- WHAT IS EXPECTED -
For the listing below, work out how many lines hold the word "direct" and give that number by itself.

- SOURCE INFORMATION -
= = = = =

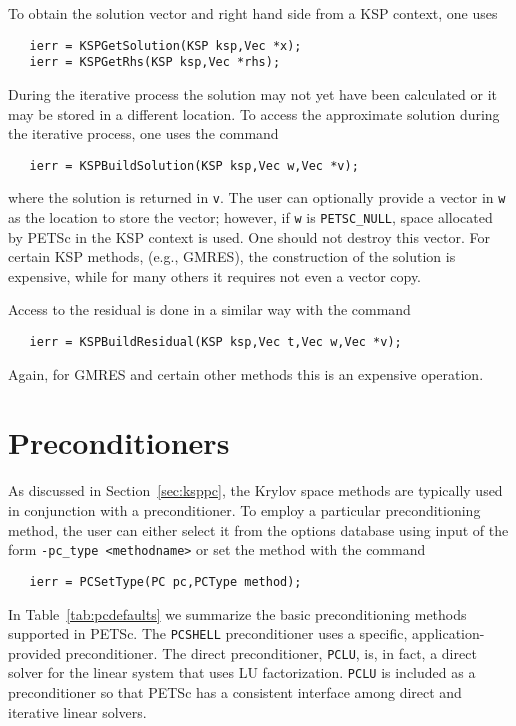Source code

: To obtain the solution vector and right hand side from a KSP 
context, one uses  
\begin{verbatim}
   ierr = KSPGetSolution(KSP ksp,Vec *x);
   ierr = KSPGetRhs(KSP ksp,Vec *rhs);
\end{verbatim}
During   the iterative process
the solution may not yet have been calculated or it may be stored in 
a different location. To access the approximate solution during the 
iterative process, one uses the command 
\begin{verbatim}
   ierr = KSPBuildSolution(KSP ksp,Vec w,Vec *v);
\end{verbatim}
where the solution is returned in {\tt v}. The user can optionally provide
a vector in {\tt w} as the location to store the vector; however, if 
{\tt w} is {\tt PETSC\_NULL}, space allocated by PETSc in the KSP context is 
used. One should not destroy this vector. For certain KSP methods, 
(e.g., GMRES), the construction of the solution is expensive, while for many 
others it requires not even a vector copy. 

Access to the residual is done in a similar way with the 
command 
\begin{verbatim}
   ierr = KSPBuildResidual(KSP ksp,Vec t,Vec w,Vec *v);
\end{verbatim}
Again, for GMRES and certain other methods this is an expensive 
operation.

\section{Preconditioners} 
\label{sec:pc}

As discussed in Section~\ref{sec:ksppc}, the Krylov space methods are
typically used in conjunction with a preconditioner.
To employ a particular preconditioning method, the user can either select 
it from the options database using input of the form 
{\tt -pc\_type <methodname>} or set the method with the 
command  
\begin{verbatim}
   ierr = PCSetType(PC pc,PCType method);
\end{verbatim}
In Table~\ref{tab:pcdefaults} we summarize the basic
preconditioning methods supported in PETSc. 
   
   
The {\tt PCSHELL} preconditioner uses a specific,
application-provided preconditioner.  The direct preconditioner, {\tt PCLU},
is, in fact, a direct solver for the linear system that uses LU
factorization. {\tt PCLU} is included as a preconditioner so that PETSc has a
consistent interface among direct and iterative linear solvers.

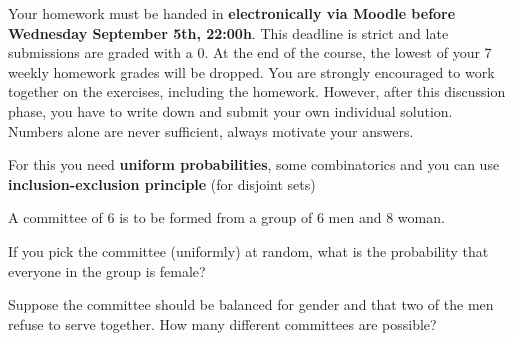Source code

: \documentclass[a4paper,10pt,landscape,twocolumn]{scrartcl}
\newcommand\deadline{Wednesday September 5th, 22:00h}
\begin{document}
\homeworkproblems

{\sffamily\noindent
Your homework must be handed in \textbf{electronically via Moodle before \deadline}. This deadline is strict and late submissions are graded with a 0. At the end of the course, the lowest of your 7 weekly homework grades will be dropped. You are strongly encouraged to work together on the exercises, including the homework. However, after this discussion phase, you have to write down and submit your own individual solution. Numbers alone are never sufficient, always motivate your answers.
}

	
\begin{exercise}[Committees (3pt)]
	\begin{mycomment}
		For this you need \textbf{uniform probabilities}, some combinatorics and you can use \textbf{inclusion-exclusion principle} (for disjoint sets)
	\end{mycomment}

	A committee of 6 is to be formed from a group of 6 men and 8 woman.

	\begin{subex}[1pt]
	If you pick the committee (uniformly) at random, what is the probability that everyone in the group is female?
	\end{subex}

	\begin{subex}[2pt]
		Suppose the committee should be balanced for gender and that two of the men refuse to serve together. How many different committees are possible?
	\end{subex}
\end{exercise}
\end{document}
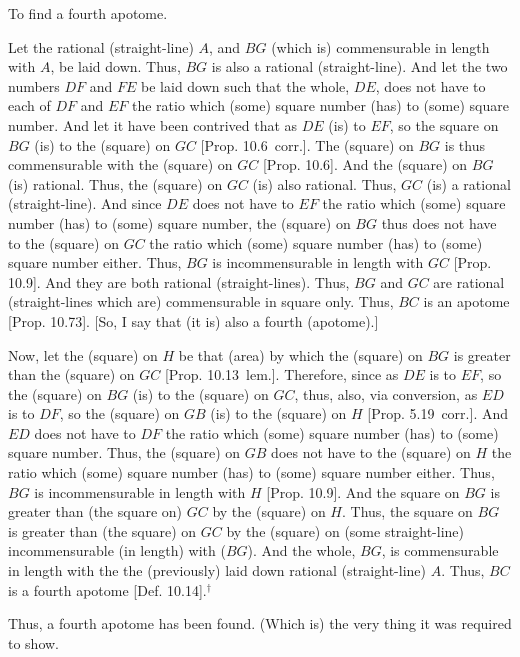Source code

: \begin{Parallel}{}{}
{To find a fourth apotome.

\epsfysize=0.65in
\centerline{}

Let the rational (straight-line) $A$, and $BG$ (which is)
commensurable in length with $A$, be laid down.
Thus, $BG$ is also a rational (straight-line). And let the two numbers $DF$
and $FE$ be laid down such that the whole, $DE$, does not have to
each of $DF$ and $EF$ the ratio which (some) square number (has)
to (some) square number. And let it have been contrived that as $DE$
(is) to $EF$, so the square on $BG$ (is) to the (square) on $GC$
[Prop. 10.6~corr.]. The (square) on $BG$ is
thus commensurable with the (square) on $GC$ [Prop. 10.6]. And the (square) on $BG$ (is)
rational. Thus, the (square) on $GC$ (is) also rational. Thus, $GC$
(is) a rational (straight-line). And since $DE$ does not have to $EF$
the ratio which (some) square number (has) to (some) square number,
the (square) on $BG$ thus does not have to the (square) on $GC$ the
ratio which (some) square number (has) to (some) square number either.
Thus, $BG$ is incommensurable in length with $GC$ [Prop. 10.9]. And they are both rational (straight-lines). Thus, $BG$ and $GC$ are rational (straight-lines which are)
commensurable in square only. Thus, $BC$ is an apotome [Prop. 10.73]. [So, I say that
(it is) also a fourth (apotome).]

Now, let the (square) on $H$ be that (area) by which the (square)
on $BG$ is greater than the (square) on $GC$ [Prop. 10.13~lem.]. Therefore, since as
$DE$ is to $EF$, so the (square) on $BG$ (is) to the (square)
on $GC$, thus, also, via conversion, as $ED$ is to $DF$, so the
(square) on $GB$ (is) to the (square) on $H$ [Prop. 5.19~corr.]. And $ED$ does not have to
$DF$ the ratio which (some) square number (has) to (some) square number.
Thus, the (square) on $GB$ does not have to the (square) on $H$
the ratio which (some) square number (has) to (some) square number either.
Thus, $BG$ is incommensurable in length with $H$ [Prop. 10.9]. And the square on $BG$ is greater
than (the square on) $GC$ by the (square) on $H$. Thus, the
square on $BG$ is greater than (the square) on $GC$ by the (square)
on (some straight-line) incommensurable (in length) with ($BG$). And the whole,
$BG$, is commensurable in length with the the (previously) laid
down rational (straight-line) $A$. Thus, $BC$ is a fourth apotome
[Def. 10.14].$^\dag$

Thus, a fourth apotome has been found. (Which is) the very thing it was required to show.}
\end{Parallel}


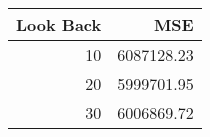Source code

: \begin{tabular}{rr}
    \toprule
    Look Back & MSE \\
    \midrule
    10 & 6087128.23 \\
    20 & 5999701.95 \\
    30 & 6006869.72 \\
    \bottomrule
\end{tabular}
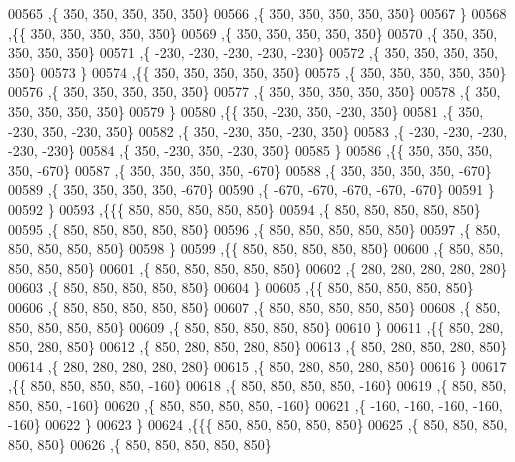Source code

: \begin{DoxyCode}
00565    ,\{   350,   350,   350,   350,   350\}
00566    ,\{   350,   350,   350,   350,   350\}
00567    \}
00568   ,\{\{   350,   350,   350,   350,   350\}
00569    ,\{   350,   350,   350,   350,   350\}
00570    ,\{   350,   350,   350,   350,   350\}
00571    ,\{  -230,  -230,  -230,  -230,  -230\}
00572    ,\{   350,   350,   350,   350,   350\}
00573    \}
00574   ,\{\{   350,   350,   350,   350,   350\}
00575    ,\{   350,   350,   350,   350,   350\}
00576    ,\{   350,   350,   350,   350,   350\}
00577    ,\{   350,   350,   350,   350,   350\}
00578    ,\{   350,   350,   350,   350,   350\}
00579    \}
00580   ,\{\{   350,  -230,   350,  -230,   350\}
00581    ,\{   350,  -230,   350,  -230,   350\}
00582    ,\{   350,  -230,   350,  -230,   350\}
00583    ,\{  -230,  -230,  -230,  -230,  -230\}
00584    ,\{   350,  -230,   350,  -230,   350\}
00585    \}
00586   ,\{\{   350,   350,   350,   350,  -670\}
00587    ,\{   350,   350,   350,   350,  -670\}
00588    ,\{   350,   350,   350,   350,  -670\}
00589    ,\{   350,   350,   350,   350,  -670\}
00590    ,\{  -670,  -670,  -670,  -670,  -670\}
00591    \}
00592   \}
00593  ,\{\{\{   850,   850,   850,   850,   850\}
00594    ,\{   850,   850,   850,   850,   850\}
00595    ,\{   850,   850,   850,   850,   850\}
00596    ,\{   850,   850,   850,   850,   850\}
00597    ,\{   850,   850,   850,   850,   850\}
00598    \}
00599   ,\{\{   850,   850,   850,   850,   850\}
00600    ,\{   850,   850,   850,   850,   850\}
00601    ,\{   850,   850,   850,   850,   850\}
00602    ,\{   280,   280,   280,   280,   280\}
00603    ,\{   850,   850,   850,   850,   850\}
00604    \}
00605   ,\{\{   850,   850,   850,   850,   850\}
00606    ,\{   850,   850,   850,   850,   850\}
00607    ,\{   850,   850,   850,   850,   850\}
00608    ,\{   850,   850,   850,   850,   850\}
00609    ,\{   850,   850,   850,   850,   850\}
00610    \}
00611   ,\{\{   850,   280,   850,   280,   850\}
00612    ,\{   850,   280,   850,   280,   850\}
00613    ,\{   850,   280,   850,   280,   850\}
00614    ,\{   280,   280,   280,   280,   280\}
00615    ,\{   850,   280,   850,   280,   850\}
00616    \}
00617   ,\{\{   850,   850,   850,   850,  -160\}
00618    ,\{   850,   850,   850,   850,  -160\}
00619    ,\{   850,   850,   850,   850,  -160\}
00620    ,\{   850,   850,   850,   850,  -160\}
00621    ,\{  -160,  -160,  -160,  -160,  -160\}
00622    \}
00623   \}
00624  ,\{\{\{   850,   850,   850,   850,   850\}
00625    ,\{   850,   850,   850,   850,   850\}
00626    ,\{   850,   850,   850,   850,   850\}

\end{DoxyCode}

= = = = =

- RESULT OF THE EXERCISE -
3